- Born: 1906 Qus, Egypt
- Died: 27 April 1992 (aged 85–86)
- Education: University of Birmingham
- Occupations: Psychologist, Educator
- Known for: Pioneering Egyptian psychology, introducing "mental health" to Arabic, efforts at UNESCO
- Awards: State Appreciation Award, Order of Merit, Order of Alfonso X the Wise

= Abdul Aziz El Koussy =

Abdul Aziz Hamed El Koussy (عبد العزيز القوصي; 1906 - 27 April 1992) was an Egyptian psychologist, nicknamed the "Dean of Arab Psychology." He was a recipient of the State Appreciation Award, a representative of Egypt at UNESCO, and a member of numerous specialized national councils. He also established several academic higher education and exemplary educational fields.

== Early life and education ==
Born in Qus, Egypt, in 1906, El Koussy began his education by memorizing the Quran. He later moved to Asyut, where he completed his primary and secondary schooling. In 1928, he graduated at the top of his class from the Higher Teachers' Institute in Cairo. His academic excellence earned him a scholarship from the Ministry of Education to study in England.

He pursued his higher education at the University of Birmingham and later in London, earning a Bachelor's degree in psychology in 1932, a Master's degree in 1933, and a PhD in the philosophy of psychology in 1934. He also became a fellow of the British Psychological Society in 1934 and was later granted an honorary fellowship in psychology from Montevideo, Uruguay, in 1954.

== Career ==
Abdul Aziz Hamed El Koussy founded the first Egyptian school for psychology and established the country's first psychological clinic. He is credited with introducing the term "mental health" into Arabic and authoring Foundations of Mental Health, a key text translated into several languages.
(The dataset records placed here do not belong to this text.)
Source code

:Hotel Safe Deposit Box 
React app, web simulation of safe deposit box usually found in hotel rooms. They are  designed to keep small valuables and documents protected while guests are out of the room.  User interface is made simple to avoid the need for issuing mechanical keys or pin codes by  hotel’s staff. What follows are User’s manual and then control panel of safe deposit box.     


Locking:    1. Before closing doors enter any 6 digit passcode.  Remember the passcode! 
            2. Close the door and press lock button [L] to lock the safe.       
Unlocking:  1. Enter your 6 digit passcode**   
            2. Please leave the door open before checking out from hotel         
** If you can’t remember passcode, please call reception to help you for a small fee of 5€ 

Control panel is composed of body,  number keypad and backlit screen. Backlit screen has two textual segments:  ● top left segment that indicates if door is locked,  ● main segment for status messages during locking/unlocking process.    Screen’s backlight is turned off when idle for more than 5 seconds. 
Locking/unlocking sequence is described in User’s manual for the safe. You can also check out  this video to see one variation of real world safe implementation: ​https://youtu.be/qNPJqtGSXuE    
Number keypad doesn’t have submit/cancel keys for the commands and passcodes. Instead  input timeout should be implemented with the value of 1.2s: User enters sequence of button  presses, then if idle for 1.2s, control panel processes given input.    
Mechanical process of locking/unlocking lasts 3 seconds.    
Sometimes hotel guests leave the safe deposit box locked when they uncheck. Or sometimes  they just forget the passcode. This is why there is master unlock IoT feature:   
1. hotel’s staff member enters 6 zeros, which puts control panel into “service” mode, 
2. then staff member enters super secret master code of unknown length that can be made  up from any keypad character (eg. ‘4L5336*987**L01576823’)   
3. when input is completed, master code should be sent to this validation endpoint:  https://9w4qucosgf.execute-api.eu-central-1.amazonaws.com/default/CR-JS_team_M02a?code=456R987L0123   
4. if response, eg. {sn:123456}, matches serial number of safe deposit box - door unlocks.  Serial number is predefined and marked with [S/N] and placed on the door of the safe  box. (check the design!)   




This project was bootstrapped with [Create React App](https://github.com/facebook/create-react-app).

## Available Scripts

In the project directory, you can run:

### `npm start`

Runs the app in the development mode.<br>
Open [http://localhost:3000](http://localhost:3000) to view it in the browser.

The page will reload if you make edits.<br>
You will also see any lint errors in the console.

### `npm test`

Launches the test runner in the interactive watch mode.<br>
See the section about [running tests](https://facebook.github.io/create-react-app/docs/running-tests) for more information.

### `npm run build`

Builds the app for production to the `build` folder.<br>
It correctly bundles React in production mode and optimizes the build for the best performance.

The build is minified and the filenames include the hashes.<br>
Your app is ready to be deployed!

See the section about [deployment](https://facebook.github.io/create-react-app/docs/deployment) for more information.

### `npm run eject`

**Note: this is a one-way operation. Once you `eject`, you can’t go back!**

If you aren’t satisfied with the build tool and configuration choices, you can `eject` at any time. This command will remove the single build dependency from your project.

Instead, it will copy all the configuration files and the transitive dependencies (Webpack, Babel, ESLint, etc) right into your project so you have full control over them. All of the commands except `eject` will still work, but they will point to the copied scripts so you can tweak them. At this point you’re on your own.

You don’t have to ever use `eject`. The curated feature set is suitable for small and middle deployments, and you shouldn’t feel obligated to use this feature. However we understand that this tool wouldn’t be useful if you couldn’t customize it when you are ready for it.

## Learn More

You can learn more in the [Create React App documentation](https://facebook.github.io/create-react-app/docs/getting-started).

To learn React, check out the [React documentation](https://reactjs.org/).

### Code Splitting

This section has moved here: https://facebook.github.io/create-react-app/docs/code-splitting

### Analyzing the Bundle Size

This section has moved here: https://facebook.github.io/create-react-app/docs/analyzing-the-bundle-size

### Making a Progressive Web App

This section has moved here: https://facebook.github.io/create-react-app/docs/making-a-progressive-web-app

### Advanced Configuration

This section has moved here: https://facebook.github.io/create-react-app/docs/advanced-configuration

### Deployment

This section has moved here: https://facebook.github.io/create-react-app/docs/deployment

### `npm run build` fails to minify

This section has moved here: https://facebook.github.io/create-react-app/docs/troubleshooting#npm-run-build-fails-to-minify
El Koussy mentored numerous prominent psychologists and contributed to curriculum development in Sudan and educational reform in Libya.

El Koussy held a long and influential career at UNESCO, where he served as Egypt's representative and later as the permanent delegate. His efforts were key in making Arabic an official language at UNESCO in 1961. He also directed the Regional Center for Training Senior Education Officials in Beirut and participated in several international committees, including the one for education development in Madrid.

== Honors and awards ==
Abdul Aziz Hamed El Koussy's contributions were widely recognized through numerous awards and decorations. He was granted the State Appreciation Award in Human Sciences from President Anwar El Sadat in 1980, along with the Order of Merit. His international recognition includes Spain's Order of Alfonso X the Wise, bestowed upon him for his participation in the international committee for educational development. He also received the Order of Knight from Uruguay, the Syrian Order of Merit, and the Lebanese Order of the Cedar, in addition to decorations from Iraq, Jordan, Sudan, Libya, Morocco, and Mauritania.